Van den Broek's train of thought is described in detail by Scerri in The Gulf between chemistry and philosophy of chemistry. His starting points in the 1907 article were Rutherford's remarks on the nature of $\alpha$ particles creatively combined with the old Prout's hypothesis of 1815 that all atoms are made from "protyles" (from Greek proto+hyle, prime matter), i.e. copies of hydrogen atom.
The $1/2$ came from the experiments of Rutherford and Barkla, who suggested the approximate proportional relationship between atomic charges and weights with this coefficient. But van den Broek made a further connection with the ordering of elements in the periodic table that his more eminent sources missed. Although the idea is already present in a 1911 paper, it is entangled there with his "cubic periodic table" and a modification of Prout's hypothesis, both of which he soon abandoned. The clearest formulation appears in a 1913 paper cited by Bohr:"The serial number of every element in the sequence ordered by increasing atomic weight equals half the atomic weight and therefore the intra-atomic charge".
Finally, after examining experimental data of Geiger and Marsden published the same year, van den Broek noticed that the ratio of $α$-particle scattering per atom to the square of the charge showed much better constancy than its ratio to the square of atomic weight. So he took the final step and dropped the shaky middle term of atomic weight:
"If now in these values the number M of the place each element occupies in Mendeléeff’s series is taken instead of A, the atomic weight, we get a real constant (18.7 +/− 0.3); the hypothesis proposed holds good for Mendeléeff’s series, but the nuclear charge is not equal to half the atomic weight".
Here are some relevant excerpts from Scerri's account:
"One of Rutherford’s three suggestions was that an α-particle might be half of a helium atom with a charge of twice the hydrogen atom.

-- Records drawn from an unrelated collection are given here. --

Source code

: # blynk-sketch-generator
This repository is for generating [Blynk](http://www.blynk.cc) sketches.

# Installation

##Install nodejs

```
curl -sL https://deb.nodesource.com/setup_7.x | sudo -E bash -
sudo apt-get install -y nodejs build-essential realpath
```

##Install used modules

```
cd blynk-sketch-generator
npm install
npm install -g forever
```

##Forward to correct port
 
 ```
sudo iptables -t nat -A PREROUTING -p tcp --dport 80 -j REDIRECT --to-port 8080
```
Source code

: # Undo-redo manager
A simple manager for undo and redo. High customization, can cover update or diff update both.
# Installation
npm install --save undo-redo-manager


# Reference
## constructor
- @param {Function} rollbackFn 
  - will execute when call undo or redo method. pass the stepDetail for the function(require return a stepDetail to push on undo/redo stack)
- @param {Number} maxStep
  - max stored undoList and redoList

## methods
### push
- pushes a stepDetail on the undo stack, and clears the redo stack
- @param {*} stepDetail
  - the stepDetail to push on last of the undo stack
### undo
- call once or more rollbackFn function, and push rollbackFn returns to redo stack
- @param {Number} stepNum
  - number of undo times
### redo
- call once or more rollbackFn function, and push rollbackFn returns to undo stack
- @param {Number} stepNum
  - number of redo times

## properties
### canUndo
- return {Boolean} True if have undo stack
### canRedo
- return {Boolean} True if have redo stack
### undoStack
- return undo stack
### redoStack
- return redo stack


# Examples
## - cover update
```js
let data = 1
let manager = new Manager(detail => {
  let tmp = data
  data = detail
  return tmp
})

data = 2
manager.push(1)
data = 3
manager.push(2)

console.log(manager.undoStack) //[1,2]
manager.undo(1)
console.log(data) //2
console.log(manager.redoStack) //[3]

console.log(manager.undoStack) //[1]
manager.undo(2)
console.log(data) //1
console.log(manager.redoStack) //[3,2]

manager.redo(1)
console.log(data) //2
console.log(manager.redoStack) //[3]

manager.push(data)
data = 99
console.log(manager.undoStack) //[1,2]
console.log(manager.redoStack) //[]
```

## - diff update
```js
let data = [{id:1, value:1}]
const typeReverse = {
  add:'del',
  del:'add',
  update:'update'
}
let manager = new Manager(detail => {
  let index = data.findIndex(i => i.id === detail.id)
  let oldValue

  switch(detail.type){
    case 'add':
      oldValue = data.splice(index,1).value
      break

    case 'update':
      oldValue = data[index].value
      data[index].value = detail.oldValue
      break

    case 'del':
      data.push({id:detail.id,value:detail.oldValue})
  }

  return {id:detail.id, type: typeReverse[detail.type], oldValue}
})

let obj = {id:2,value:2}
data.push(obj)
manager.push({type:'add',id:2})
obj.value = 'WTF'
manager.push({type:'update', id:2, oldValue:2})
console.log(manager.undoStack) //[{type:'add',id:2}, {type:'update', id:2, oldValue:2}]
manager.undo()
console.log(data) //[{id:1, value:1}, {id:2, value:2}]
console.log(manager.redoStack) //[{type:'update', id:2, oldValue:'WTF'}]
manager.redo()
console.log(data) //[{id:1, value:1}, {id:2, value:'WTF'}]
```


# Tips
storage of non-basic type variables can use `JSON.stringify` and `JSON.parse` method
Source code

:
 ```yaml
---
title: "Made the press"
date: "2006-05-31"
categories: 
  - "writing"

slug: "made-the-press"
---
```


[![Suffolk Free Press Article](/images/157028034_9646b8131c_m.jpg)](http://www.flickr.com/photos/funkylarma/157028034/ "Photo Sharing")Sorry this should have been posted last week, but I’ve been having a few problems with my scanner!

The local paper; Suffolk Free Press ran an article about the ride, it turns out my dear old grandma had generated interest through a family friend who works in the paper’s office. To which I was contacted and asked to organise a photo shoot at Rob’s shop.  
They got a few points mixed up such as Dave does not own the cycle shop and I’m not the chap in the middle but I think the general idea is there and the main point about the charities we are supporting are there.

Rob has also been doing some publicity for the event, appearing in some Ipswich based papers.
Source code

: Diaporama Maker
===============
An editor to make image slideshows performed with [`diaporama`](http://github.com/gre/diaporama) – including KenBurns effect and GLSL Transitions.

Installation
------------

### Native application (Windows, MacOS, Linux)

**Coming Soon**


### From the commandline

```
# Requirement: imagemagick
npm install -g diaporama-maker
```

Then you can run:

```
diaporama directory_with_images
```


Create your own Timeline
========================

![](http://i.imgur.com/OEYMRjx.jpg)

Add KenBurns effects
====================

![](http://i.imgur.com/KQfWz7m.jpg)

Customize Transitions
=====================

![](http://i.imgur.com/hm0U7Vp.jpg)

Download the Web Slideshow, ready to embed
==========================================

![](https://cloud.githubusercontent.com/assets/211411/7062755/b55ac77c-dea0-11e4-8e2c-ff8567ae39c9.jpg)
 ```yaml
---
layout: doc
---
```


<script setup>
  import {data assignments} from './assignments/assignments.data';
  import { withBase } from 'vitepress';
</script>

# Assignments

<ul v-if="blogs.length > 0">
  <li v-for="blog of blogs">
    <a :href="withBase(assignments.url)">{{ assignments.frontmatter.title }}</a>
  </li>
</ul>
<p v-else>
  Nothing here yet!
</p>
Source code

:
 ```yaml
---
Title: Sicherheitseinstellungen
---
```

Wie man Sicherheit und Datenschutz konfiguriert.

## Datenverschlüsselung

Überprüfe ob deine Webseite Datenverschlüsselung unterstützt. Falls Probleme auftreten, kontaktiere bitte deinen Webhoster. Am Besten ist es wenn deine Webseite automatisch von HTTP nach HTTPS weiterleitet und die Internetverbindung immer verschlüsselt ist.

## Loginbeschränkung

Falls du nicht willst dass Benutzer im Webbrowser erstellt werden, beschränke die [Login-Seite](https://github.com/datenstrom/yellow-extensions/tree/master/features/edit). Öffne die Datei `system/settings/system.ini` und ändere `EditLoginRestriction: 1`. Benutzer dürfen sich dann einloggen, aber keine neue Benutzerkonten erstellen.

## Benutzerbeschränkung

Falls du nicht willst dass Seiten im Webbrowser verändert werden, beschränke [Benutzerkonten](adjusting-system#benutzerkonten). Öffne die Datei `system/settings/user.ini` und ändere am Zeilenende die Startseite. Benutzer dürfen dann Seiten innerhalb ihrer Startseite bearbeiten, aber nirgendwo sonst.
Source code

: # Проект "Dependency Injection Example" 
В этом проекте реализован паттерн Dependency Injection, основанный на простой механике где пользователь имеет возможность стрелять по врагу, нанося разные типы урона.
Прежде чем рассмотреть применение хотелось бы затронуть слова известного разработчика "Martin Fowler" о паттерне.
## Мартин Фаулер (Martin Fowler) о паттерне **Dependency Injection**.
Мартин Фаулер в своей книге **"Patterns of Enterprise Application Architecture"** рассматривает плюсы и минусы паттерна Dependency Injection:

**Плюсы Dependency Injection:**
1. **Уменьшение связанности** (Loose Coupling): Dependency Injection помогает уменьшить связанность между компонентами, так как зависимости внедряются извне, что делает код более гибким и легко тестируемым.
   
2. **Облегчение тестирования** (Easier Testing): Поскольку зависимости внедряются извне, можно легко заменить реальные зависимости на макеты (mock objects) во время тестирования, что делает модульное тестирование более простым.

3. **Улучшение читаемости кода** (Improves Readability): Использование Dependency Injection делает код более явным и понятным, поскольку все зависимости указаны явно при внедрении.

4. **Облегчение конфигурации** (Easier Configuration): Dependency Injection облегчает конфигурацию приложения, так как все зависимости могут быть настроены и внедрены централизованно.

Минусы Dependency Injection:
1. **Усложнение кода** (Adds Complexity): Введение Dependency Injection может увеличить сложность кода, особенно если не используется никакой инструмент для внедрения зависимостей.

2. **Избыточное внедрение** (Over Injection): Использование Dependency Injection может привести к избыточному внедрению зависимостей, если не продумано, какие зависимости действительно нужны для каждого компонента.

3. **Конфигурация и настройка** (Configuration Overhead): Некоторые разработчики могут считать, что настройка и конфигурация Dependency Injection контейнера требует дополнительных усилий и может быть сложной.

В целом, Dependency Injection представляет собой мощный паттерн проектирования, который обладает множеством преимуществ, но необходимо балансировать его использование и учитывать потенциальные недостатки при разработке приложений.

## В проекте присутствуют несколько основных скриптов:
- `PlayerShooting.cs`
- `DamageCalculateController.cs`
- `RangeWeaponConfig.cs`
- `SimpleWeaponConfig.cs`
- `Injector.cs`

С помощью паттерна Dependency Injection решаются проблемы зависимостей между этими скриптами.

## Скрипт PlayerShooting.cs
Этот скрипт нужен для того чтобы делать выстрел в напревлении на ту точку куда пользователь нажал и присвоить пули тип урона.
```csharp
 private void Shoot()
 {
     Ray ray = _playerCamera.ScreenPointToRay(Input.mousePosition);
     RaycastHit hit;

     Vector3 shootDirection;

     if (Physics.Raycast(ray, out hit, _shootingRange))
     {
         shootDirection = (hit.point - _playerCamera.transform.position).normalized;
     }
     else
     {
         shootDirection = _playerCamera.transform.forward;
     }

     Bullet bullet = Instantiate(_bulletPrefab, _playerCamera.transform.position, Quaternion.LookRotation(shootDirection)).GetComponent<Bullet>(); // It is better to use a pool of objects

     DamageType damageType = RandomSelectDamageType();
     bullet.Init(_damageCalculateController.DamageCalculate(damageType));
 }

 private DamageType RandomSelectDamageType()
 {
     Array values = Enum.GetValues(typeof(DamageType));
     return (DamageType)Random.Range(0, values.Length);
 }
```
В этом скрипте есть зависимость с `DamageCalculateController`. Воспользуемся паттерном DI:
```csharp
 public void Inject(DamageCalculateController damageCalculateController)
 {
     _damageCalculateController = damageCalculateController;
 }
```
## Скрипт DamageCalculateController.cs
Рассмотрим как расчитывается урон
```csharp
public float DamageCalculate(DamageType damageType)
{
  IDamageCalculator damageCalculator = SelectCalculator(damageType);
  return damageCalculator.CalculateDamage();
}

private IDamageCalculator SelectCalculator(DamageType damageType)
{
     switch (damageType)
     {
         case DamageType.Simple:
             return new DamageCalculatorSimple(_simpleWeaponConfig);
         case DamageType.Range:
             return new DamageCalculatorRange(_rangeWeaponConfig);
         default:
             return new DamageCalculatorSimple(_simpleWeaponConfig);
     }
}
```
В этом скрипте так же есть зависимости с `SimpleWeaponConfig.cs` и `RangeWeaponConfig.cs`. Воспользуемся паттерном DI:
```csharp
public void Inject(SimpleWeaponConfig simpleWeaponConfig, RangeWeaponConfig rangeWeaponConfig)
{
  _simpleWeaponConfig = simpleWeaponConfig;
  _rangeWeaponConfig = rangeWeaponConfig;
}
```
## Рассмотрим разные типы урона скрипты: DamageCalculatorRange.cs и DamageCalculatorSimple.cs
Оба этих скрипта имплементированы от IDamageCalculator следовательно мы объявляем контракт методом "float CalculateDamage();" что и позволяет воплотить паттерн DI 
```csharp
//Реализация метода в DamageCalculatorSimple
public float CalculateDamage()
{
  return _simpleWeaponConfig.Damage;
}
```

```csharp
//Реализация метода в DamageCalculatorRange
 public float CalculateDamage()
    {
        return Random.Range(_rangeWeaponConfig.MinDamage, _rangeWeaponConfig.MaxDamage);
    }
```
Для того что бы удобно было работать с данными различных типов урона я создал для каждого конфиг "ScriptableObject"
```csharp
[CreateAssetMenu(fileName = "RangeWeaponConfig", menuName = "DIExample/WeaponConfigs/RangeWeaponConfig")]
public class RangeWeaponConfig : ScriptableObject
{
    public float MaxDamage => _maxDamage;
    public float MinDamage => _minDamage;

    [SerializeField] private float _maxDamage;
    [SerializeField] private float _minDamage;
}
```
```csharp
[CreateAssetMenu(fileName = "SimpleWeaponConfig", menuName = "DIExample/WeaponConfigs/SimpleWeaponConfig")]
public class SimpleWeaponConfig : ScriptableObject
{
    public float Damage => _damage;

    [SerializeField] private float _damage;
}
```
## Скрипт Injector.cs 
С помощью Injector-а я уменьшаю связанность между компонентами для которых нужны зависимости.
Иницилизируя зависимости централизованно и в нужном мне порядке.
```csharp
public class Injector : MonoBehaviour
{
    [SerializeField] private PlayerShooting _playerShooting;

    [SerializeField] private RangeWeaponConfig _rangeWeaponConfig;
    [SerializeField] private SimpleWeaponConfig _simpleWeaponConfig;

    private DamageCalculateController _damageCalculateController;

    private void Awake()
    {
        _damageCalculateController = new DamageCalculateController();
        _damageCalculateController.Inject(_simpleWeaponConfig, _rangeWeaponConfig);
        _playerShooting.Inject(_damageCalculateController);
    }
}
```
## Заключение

This idea appealed to van den Broek who coined the term alphon to describe such a particle. He then proposed that such an alphon particle might better serve the role that Prout had intended for the hydrogen atom in his famous hypothesis of 1815. According to van den Broek, the atoms of the elements should therefore consist of a series corresponding to the even whole numbers from 2 up to 240 such that there should be a total of 120 elements, each one made up of a whole number of alphons each with a weight of 2 units.
Van den Broek’s reason for this proposal rested on experiments by Rutherford and Charles Barkla who had independently concluded that the charge of any atom is approximately half of its atomic weight. Van den Broek’s article of 1907 does not yet show any direct signs of the concept of atomic number, unless one divides each of the atomic weights in van den Broek’s table by two to obtain a sequence of values from one to 120.
In 1911... van den Broek published a remarkably short and suggestive statement in Nature magazine... Stated otherwise, van den Broek is suggesting that since the charge on an atom is half of its atomic weight, and since the weights of successive elements differ by 2 units in a stepwise fashion, the charge on an atom defines its position in the periodic table. Neither Rutherford, Barkla, nor anybody else had considered the elements in the periodic table as a whole, and consequently, they had missed this key point, whereas Rutherford and Barkla recognized that $\textrm{charge}\approx A/2$ van den Broek went further in seeing that, $\textrm{charge}\approx A/2=\textrm{atomic number}$.
In 1913... the most significant development took place in another article that van den Broek placed in Nature magazine in which he abandoned the connection with atomic weight altogether. Van den Broek began with a set of experiments by Hans Geiger and Ernest Marsden, aimed at examining the ratio of scattering of α-particles per atom in several elements. According to Rutherford, this ratio needed to be constant, but this is not what Geiger and Marsden found when they divided the scattering by the atomic weight of each element. Nevertheless, Geiger and Marsden were not concerned about this discrepancy, believing that the error was small and could be ignored. Meanwhile, van den Broek got to work trying to make the ratio more constant. He achieved this by dividing the amount of scattering for each element by its charge rather than by its atomic weight."